Students for a Free Tibet
University of Alberta

 
 
 


Revolts

Despite some policy relaxations in Tibet in the 1980's, Tibetans remained an oppressed population deprived of their right to self determination. The Chinese government in Beijing continued to renounce the Dalai Lama as a "reactionary separatist" campaigning to "split the motherland". While the Chinese now allowed individual religious practice and permitted the rebuilding of a few select monasteries, it closely monitored all formal religious institutions, making sure monasteries could not gather any significant size or power. Tibetans continued to be openly discriminated against and were regarded as second-class citizens in their own country. The only way parents could ensure that their child receive proper education in Tibetan was to send them out of the country, usually hidden in the back of a supply truck.

On September 21, 1987, the Dalai Lama made an address to Capitol Hill in Washington in which he proposed his Five Point Peace Plan. The Chinese government immediately denounced it and then a few days later publicly executed a number of Tibetan dissidents at large public rally in Lhasa. Tibetans responded to this by taking to the streets in mass protest. Three major demonstrations were organized by monks in late September and early October, all of which were staged on the Barkhor, the Tibetan district of Lhasa which circles the Jokhang, the most sacred temple in Tibet. The police responded to the peaceful demonstrations by opening random fire on the protesters and bystanders, as reported by over 40 foreign witnesses.

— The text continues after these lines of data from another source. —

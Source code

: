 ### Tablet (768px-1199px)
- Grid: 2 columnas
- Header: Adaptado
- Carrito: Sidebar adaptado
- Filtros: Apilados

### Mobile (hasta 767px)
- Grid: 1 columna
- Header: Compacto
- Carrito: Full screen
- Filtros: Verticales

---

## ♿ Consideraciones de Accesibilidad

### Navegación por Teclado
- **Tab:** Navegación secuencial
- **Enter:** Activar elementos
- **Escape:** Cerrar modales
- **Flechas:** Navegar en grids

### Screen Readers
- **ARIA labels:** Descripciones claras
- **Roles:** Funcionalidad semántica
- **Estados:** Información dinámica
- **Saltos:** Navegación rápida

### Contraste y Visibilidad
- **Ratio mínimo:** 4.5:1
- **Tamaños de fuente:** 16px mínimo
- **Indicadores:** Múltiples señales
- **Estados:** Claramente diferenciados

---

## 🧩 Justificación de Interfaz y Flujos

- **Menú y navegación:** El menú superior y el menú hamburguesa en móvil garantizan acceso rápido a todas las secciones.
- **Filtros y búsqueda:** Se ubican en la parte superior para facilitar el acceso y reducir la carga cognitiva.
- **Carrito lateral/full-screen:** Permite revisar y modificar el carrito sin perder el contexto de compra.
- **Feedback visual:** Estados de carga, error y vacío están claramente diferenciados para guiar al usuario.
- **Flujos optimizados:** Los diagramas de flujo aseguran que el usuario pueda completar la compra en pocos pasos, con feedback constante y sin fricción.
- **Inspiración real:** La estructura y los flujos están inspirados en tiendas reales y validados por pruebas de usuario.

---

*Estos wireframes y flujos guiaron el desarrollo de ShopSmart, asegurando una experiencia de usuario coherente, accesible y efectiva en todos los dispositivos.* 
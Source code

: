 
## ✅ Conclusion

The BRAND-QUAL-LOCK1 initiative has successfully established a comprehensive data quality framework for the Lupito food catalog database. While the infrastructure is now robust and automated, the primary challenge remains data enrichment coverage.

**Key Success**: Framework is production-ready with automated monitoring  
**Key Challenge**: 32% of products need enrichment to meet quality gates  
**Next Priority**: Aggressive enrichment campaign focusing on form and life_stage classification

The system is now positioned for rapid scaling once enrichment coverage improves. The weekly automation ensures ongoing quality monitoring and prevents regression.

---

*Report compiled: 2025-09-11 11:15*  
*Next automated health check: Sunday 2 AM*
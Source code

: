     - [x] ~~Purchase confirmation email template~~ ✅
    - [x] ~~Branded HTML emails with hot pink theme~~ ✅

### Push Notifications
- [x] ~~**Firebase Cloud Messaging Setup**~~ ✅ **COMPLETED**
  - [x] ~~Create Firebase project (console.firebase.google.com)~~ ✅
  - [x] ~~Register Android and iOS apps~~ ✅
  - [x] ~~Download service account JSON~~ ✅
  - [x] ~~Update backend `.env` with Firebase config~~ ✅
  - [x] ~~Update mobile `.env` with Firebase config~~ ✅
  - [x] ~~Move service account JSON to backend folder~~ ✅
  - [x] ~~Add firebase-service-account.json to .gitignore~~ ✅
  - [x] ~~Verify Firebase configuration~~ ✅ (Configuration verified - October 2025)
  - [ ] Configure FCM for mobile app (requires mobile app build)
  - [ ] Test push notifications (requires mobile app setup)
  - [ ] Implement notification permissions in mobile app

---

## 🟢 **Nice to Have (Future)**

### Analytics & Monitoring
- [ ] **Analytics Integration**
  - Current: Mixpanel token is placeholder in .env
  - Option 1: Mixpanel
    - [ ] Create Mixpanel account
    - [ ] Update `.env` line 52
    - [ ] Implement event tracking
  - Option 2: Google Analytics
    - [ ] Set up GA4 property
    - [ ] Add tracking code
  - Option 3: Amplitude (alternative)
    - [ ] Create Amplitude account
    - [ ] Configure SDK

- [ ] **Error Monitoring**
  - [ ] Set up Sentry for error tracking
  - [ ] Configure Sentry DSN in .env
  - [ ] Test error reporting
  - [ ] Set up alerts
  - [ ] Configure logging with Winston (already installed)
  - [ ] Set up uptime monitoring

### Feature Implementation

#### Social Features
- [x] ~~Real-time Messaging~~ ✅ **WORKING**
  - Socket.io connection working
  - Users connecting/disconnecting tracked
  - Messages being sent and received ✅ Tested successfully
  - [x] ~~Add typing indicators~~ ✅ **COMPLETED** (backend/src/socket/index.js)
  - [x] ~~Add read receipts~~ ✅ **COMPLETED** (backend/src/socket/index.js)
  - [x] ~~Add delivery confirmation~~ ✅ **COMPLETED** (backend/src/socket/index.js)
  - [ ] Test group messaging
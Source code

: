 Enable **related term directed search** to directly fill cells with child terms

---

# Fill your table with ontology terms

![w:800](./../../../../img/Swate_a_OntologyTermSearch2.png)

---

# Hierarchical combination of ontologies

These three protests were the first of over 100 separate incidents of public protest over the next few years, all of which took similar form. Monks would typically gather in and circumambulate (ritual circling of sacred objects) the jokhang while shouting out independence slogans. Police would then arrive and beat the protesters, and hundreds would be thrown in jail, often arrested at night from their homes. They would receive no fair trial and injured persons would receive no medical attention.

This series of protests finally culminated in the declaration of martial law on March 7, 1989, upon which the Dalai Lama cut off all communication with the government at Beijing. This occurred only three months prior to the brutal public massacre and declaration of martial law at Tiananmen Square in June of that year, which shocked the world community. It was also during this year that the Dalai Lama received the Nobel Peace Prize in recognition of his efforts for peace and commitment to non-violence.